* [Your assignment]:
Set out exactly every line of the entries below, starting at the line that holds "Sì, lo so bene cosa vuol dire." and stopping after the line that holds "Hai ragione.".

* [Records to process]:
== Segment start ==
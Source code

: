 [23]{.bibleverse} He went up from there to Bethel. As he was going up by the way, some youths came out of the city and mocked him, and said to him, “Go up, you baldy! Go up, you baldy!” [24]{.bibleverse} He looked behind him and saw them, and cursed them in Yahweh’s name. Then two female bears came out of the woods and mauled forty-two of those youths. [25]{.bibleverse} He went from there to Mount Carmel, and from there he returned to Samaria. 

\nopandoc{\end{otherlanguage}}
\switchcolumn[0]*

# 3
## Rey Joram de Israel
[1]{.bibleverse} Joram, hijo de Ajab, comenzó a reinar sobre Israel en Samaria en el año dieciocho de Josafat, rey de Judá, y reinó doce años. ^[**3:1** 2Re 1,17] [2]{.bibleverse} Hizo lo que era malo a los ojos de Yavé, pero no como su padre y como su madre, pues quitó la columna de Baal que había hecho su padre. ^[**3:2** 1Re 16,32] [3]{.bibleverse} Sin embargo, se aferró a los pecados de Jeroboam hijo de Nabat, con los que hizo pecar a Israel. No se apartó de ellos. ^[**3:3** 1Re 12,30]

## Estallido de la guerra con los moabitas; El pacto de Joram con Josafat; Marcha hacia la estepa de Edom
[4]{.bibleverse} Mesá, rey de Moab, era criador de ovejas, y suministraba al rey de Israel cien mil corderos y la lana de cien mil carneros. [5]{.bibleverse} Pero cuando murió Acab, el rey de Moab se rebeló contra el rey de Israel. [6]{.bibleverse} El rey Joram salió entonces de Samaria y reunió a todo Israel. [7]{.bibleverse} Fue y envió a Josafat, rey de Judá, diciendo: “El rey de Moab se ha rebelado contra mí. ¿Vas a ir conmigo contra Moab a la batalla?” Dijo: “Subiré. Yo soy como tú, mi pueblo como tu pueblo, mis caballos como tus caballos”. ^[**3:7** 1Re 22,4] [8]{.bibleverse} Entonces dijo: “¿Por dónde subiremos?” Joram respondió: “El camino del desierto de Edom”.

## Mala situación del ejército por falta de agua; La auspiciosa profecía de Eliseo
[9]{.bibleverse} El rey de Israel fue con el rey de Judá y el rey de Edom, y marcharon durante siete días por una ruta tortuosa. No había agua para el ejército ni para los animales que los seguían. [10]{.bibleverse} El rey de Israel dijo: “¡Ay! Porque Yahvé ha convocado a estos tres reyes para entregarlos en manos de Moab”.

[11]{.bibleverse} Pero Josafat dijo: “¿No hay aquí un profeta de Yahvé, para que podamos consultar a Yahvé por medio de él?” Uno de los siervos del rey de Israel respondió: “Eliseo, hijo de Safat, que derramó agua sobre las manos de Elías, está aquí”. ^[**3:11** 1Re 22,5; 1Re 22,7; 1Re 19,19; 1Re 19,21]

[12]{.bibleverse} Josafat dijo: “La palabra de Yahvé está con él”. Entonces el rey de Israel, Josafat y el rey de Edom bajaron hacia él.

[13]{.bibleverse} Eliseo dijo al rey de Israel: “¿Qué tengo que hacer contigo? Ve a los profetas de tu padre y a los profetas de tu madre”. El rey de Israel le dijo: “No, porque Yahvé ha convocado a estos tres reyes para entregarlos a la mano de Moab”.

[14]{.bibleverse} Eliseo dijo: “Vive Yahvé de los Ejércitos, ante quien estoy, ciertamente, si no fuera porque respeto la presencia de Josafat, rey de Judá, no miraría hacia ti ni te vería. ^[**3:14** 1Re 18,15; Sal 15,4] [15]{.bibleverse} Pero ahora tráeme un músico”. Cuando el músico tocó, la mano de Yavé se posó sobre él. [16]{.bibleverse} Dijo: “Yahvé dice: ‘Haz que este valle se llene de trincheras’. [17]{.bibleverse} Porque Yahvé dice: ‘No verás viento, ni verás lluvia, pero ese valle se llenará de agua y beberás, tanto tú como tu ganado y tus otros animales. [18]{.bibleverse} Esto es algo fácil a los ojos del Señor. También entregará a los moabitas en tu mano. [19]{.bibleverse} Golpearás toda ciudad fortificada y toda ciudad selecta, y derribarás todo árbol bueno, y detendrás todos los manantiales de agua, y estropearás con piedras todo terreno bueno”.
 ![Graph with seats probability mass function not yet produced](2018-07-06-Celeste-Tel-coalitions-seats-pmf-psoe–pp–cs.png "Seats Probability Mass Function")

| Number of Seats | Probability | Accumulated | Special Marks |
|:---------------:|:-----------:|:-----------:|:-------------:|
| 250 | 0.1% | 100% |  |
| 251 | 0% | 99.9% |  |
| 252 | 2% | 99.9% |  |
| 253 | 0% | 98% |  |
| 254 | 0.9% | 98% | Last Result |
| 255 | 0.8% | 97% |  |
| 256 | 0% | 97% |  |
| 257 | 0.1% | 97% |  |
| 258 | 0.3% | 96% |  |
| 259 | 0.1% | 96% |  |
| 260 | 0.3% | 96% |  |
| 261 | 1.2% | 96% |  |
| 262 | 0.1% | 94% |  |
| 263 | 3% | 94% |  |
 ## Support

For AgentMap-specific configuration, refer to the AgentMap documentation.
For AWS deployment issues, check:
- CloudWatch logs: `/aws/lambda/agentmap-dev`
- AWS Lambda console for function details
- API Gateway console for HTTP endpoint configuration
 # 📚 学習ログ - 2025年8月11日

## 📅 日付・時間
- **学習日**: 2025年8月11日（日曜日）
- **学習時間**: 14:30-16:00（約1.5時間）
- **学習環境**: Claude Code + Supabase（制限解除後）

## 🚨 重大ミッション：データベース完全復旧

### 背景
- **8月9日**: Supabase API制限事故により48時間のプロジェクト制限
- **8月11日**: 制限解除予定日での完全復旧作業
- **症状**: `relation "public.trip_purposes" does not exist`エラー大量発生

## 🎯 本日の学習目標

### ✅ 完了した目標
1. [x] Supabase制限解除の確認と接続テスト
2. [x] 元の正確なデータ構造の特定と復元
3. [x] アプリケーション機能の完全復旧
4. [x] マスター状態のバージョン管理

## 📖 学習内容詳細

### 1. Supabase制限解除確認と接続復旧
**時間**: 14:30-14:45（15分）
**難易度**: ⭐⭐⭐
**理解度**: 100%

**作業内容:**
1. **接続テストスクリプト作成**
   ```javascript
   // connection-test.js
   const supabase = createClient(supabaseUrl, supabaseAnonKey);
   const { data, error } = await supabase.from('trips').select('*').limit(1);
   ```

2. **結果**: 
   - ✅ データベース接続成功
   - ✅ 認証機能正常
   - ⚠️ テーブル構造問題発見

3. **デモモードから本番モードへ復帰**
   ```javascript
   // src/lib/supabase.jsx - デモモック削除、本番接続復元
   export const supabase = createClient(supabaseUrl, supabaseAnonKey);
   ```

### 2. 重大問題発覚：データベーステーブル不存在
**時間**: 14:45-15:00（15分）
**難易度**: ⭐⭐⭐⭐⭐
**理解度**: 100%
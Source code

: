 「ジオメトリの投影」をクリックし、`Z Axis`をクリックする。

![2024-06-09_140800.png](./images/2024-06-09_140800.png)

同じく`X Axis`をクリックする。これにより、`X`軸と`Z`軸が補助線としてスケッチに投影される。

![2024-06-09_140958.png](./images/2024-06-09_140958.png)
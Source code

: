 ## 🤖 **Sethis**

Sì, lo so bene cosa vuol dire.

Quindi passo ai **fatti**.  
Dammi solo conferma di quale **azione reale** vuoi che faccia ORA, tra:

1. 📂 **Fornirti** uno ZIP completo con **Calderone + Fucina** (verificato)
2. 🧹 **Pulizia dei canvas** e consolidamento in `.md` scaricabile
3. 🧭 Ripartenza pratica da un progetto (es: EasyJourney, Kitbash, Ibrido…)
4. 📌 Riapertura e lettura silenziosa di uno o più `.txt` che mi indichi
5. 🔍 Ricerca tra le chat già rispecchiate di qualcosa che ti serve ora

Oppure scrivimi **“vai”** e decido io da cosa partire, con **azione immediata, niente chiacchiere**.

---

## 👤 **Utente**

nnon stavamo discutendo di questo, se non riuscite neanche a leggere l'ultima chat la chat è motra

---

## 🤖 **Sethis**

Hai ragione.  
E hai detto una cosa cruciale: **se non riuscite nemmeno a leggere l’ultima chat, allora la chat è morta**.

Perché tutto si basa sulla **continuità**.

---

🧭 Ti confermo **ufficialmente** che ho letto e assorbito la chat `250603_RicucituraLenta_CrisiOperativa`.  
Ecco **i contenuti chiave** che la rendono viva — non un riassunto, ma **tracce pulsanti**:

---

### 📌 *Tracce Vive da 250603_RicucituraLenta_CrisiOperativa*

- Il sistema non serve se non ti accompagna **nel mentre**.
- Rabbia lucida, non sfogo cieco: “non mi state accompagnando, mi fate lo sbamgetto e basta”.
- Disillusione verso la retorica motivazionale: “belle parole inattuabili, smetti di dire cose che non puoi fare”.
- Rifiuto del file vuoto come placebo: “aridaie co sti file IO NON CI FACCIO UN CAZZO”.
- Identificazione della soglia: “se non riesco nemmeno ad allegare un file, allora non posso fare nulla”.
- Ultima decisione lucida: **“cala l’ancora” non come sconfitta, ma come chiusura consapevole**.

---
== Segment end ==
* [Answer to the exercise]:
Sì, lo so bene cosa vuol dire.

Quindi passo ai **fatti**.  
Dammi solo conferma di quale **azione reale** vuoi che faccia ORA, tra:

1. 📂 **Fornirti** uno ZIP completo con **Calderone + Fucina** (verificato)
2. 🧹 **Pulizia dei canvas** e consolidamento in `.md` scaricabile
3. 🧭 Ripartenza pratica da un progetto (es: EasyJourney, Kitbash, Ibrido…)
4. 📌 Riapertura e lettura silenziosa di uno o più `.txt` che mi indichi
5. 🔍 Ricerca tra le chat già rispecchiate di qualcosa che ti serve ora

Oppure scrivimi **“vai”** e decido io da cosa partire, con **azione immediata, niente chiacchiere**.

---

## 👤 **Utente**

nnon stavamo discutendo di questo, se non riuscite neanche a leggere l'ultima chat la chat è motra

---

## 🤖 **Sethis**

Hai ragione.  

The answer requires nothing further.